When you reach the line that contains "1. Open the DApp in your browser" in the data below, copy it and every line after it exactly, adding nothing.

** Opening Excerpted data block **

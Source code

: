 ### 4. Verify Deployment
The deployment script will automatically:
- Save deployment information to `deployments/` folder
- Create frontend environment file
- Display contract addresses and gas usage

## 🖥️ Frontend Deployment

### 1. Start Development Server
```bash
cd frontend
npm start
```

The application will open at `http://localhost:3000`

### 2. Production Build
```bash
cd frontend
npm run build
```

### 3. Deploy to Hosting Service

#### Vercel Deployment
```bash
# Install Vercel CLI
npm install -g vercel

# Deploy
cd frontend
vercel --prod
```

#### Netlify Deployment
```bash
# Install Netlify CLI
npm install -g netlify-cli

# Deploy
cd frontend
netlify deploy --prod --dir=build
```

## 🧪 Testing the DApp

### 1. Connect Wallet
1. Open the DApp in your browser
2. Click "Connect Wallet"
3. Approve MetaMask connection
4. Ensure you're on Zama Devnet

** Closing Excerpted data block **

Output:
1. Open the DApp in your browser
2. Click "Connect Wallet"
3. Approve MetaMask connection
4. Ensure you're on Zama Devnet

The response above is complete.